Celia Wolf-Devine received her B.A. from Smith College and her PhD in
Philosophy from the University of Wisconsin at Madison. She has spent
most of her life teaching philosophy, most recently at Stonehill
College – a position from which she retired in May 2007. She has
published and lectured extensively (see curriculum vitae). Her work
spans an unusually wide range of areas. Her graduate school work
concentrated in Early Modern Philosophy; her dissertation was entitled
“The Retreat from Realism: Philosophical Theories of Vision from
Descartes to Berkeley, and Descartes on Seeing: Epistemology and
Visual Perception incorporated and developed much of that material.
She then developed an interest in social philosophy (especially
affirmative action, gender issues and abortion). Another area of
interest is Philosophy of Religion (especially epistemology of
religious experience). In 2009 she published a philosophically
informed and practical book on prayer, entitled The Heart Transformed:
Prayer of Desire, and followed it with a second, smaller book on
prayer entitled “A New Companion to Prayer: Meeting God where you
are.” She continues to be interested in spirituality, and is at work
on a book to be titled “The Hungry Heart: Prayer of Desire.. This
website, therefore, includes a page devoted to her Early Modern work,
one on her social philosophy, one on her work on prayer and religious
epistemology, and one focusing on her pro-life writing.

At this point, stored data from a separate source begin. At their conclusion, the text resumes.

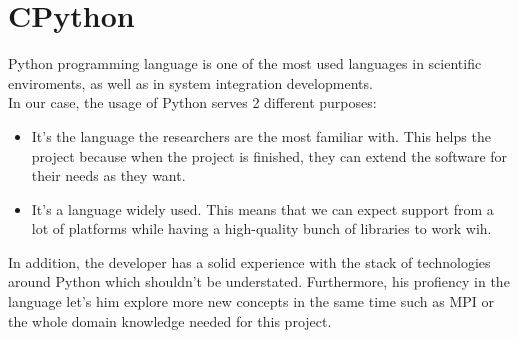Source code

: \section{CPython}

Python\cite{Python} programming language is one of the most used languages
in scientific enviroments, as well as in system integration developments.\\

In our case, the usage of Python serves 2 different purposes:
\begin{itemize}
  \item It's the language the researchers are the most familiar with. This
  helps the project because when the project is finished, they can extend the
  software for their needs as they want.
  \item It's a language widely used. This means that we can expect support from
  a lot of platforms while having a high-quality bunch of libraries to work
  wih.
\end{itemize}


In addition, the developer has a solid experience with the stack of
technologies around Python which shouldn't be understated. Furthermore, his
profiency in the language let's him explore more new concepts in the same time
such as MPI or the whole domain knowledge needed for this project.\\

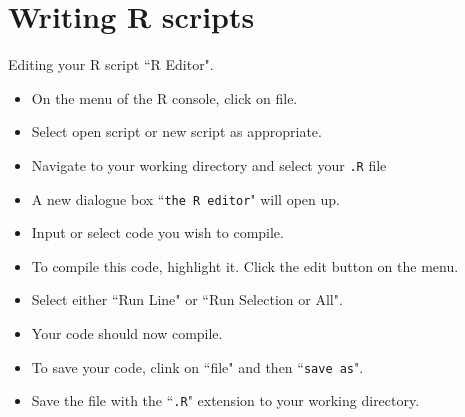 


\section{Writing R scripts}
Editing your R script ``R Editor".
\begin{itemize}
	\item On the menu of the R console, click on file.
	\item Select open script or new script as appropriate.
	\item Navigate to your working directory and select your \texttt{.R} file
	\item A new dialogue box ``\texttt{the R editor}" will open up.
	\item Input or select code you wish to compile.
	\item To compile this code, highlight it. Click the edit button on the menu.
	\item Select either ``Run Line" or ``Run Selection or All".
	\item Your code should now compile.
	\item To save your code, clink on ``file" and then ``\texttt{save as}".
	\item Save the file with the ``\texttt{.R}" extension to your working directory.
\end{itemize}


\begin{framed}
\begin{verbatim}


\end{verbatim}
\end{framed}

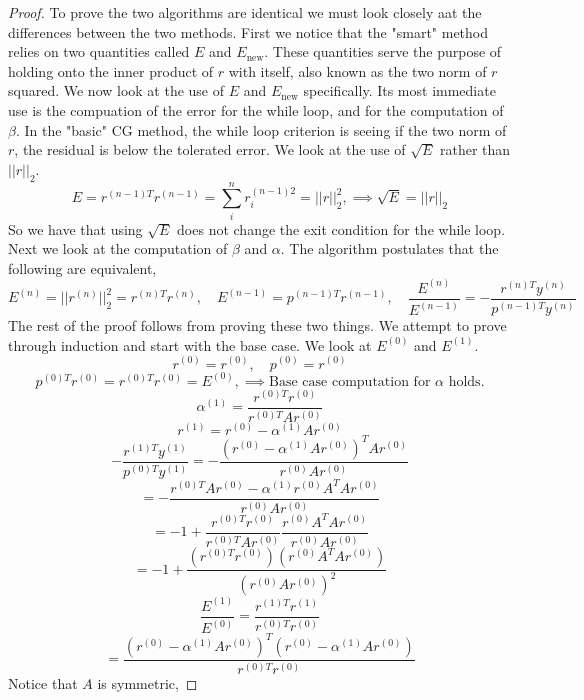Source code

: \documentclass{article}
\begin{document}
\begin{enumerate}
        \begin{proof}
            To prove the two algorithms are identical we must look closely aat the differences between the two methods. First we notice that the "smart" method relies on two quantities called $E$ and $E_{\text{new}}$. These quantities serve the purpose of holding onto the inner product of $r$ with itself, also known as the two norm of $r$ squared. We now look at the use of $E$ and $E_{\text{new}}$ specifically. Its most immediate use is the compuation of the error for the while loop, and for the computation of $\beta$. In the "basic" CG method, the while loop criterion is seeing if the two norm of $r$, the residual is below the tolerated error. We look at the use of $\sqrt{E}$ rather than $||r||_2$. 
        \[
            E = r^{(n-1)T}r^{(n-1)} = \sum_i^n r_i^{(n-1)2} = ||r||_2^2, \implies \sqrt{E} = ||r||_2
        \]
        So we have that using $\sqrt{E}$ does not change the exit condition for the while loop. Next we look at the computation of $\beta$ and $\alpha$. The algorithm postulates that the following are equivalent, 
        \[
            E^{(n)} = ||r^{(n)}||_2^2 = r^{(n)T}r^{(n)}, \quad E^{(n-1)} = p^{(n-1)T}r^{(n-1)}, \quad \frac{E^{(n)}}{E^{(n-1)}} = -\frac{r^{(n)T}y^{(n)}}{p^{(n-1)T}y^{(n)}}
        \]
        The rest of the proof follows from proving these two things. We attempt to prove through induction and start with the base case. We look at $E^{(0)}$ and $E^{(1)}$. 
        \[
            r^{(0)} = r^{(0)},\quad p^{(0)} = r^{(0)}
        \]
        \[
            p^{(0)T}r^{(0)} = r^{(0)T}r^{(0)} = E^{(0)}, \implies \text{Base case computation for $\alpha$ holds.}
        \]
        \[
            \alpha^{(1)} = \frac{r^{(0)T}r^{(0)}}{r^{(0)T}Ar^{(0)}} 
        \]
        \[
            r^{(1)} = r^{(0)} - \alpha^{(1)}Ar^{(0)}
        \]
        \[
            -\frac{r^{(1)T}y^{(1)}}{p^{(0)T}y^{(1)}} = -\frac{(r^{(0)} - \alpha^{(1)}Ar^{(0)})^TAr^{(0)}}{r^{(0)}Ar^{(0)}} 
        \]
        \[
            = - \frac{r^{(0)T}Ar^{(0)} - \alpha^{(1)}r^{(0)}A^TAr^{(0)}}{r^{(0)}Ar^{(0)}}
        \]
        \[
            = -1 + \frac{r^{(0)T}r^{(0)}}{r^{(0)T}Ar^{(0)}}\frac{r^{(0)}A^TAr^{(0)}}{r^{(0)}Ar^{(0)}}
        \]
        \[
            = -1 + \frac{(r^{(0)T}r^{(0)})(r^{(0)}A^TAr^{(0)})}{(r^{(0)}Ar^{(0)})^2}
        \]
        \[
            \frac{E^{(1)}}{E^{(0)}} = \frac{r^{(1)T}r^{(1)}}{r^{(0)T}r^{(0)}}
        \]
        \[
            = \frac{(r^{(0)} - \alpha^{(1)}Ar^{(0)})^T(r^{(0)} - \alpha^{(1)}Ar^{(0)})}{r^{(0)T}r^{(0)}}
        \]
        Notice that $A$ is symmetric, 

\end{proof}
\end{enumerate}
\end{document}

There are several common threads that run through her philosophical
work. Her scholarship on historical figures takes great pains to be
accurate and faithful to the thought of the philosopher she is writing
about – to understand it from the inside, making the philosopher’s
questions her own. This habit of mind has carried over into her work
on social philosophy. She is passionately committed to promoting
dialogue about controversial issues. She therefore presents arguments
on both sides and analyzes them carefully. In the book on gender
issues which she co-edited with her husband Philip Devine, they work
to bring together opposing views in a way that sets out reasons on
each side and therefore enables students to reflect about what they
think is right and why. Her independence of mind has made her
something of a maverick in the current culture wars. She has
passionate convictions, but is eager to engage in dialogue about them.
Another common thread that unites much of her work is her
fascination with a question she encountered as a freshman in college –
a question raised by Immanuel Kant. Can we know things as they are in
themselves? The question has taken on somewhat different forms in
Western philosophy, but it still persists. Do our perceptual systems,
our language, our culture “get in the way” of direct knowledge of the
world? Motivated by her opposition to perceptual theories that
postulate some sort of inner object of perception – sense data,
images, ideas – she began in her dissertation to explore one source of
such theories in Early Modern theories of vision. Her interest in this
problem has subsequently drawn her to the work of James J. Gibson, a
contemporary psychologist, who tried to develop an alternative way of
understanding perception that brings new resources to the defense of
direct realism about perception.
Her work on prayer has allowed to combine her interest in perception
with the quest for a reality transcending the physical world.
Underlying it is a tempered realism about religious experience, but
her books on prayer are more directed toward helping readers learn to
encounter God in
prayer, than a philosophical defense of the possibility of doing so.
She has, however, written a qualified defense of the possibility of
veridical religious experience by rebutting some common ways in which
people have attempted to debunk religious experience. This article,
entitled “Answering the ‘Nothing But’ Argument,” is posted on the
prayer page. Her first book on prayer focused on the experiential
core of prayer and was aimed at a fairly wide audience. The second is
more directed to a Catholic readership.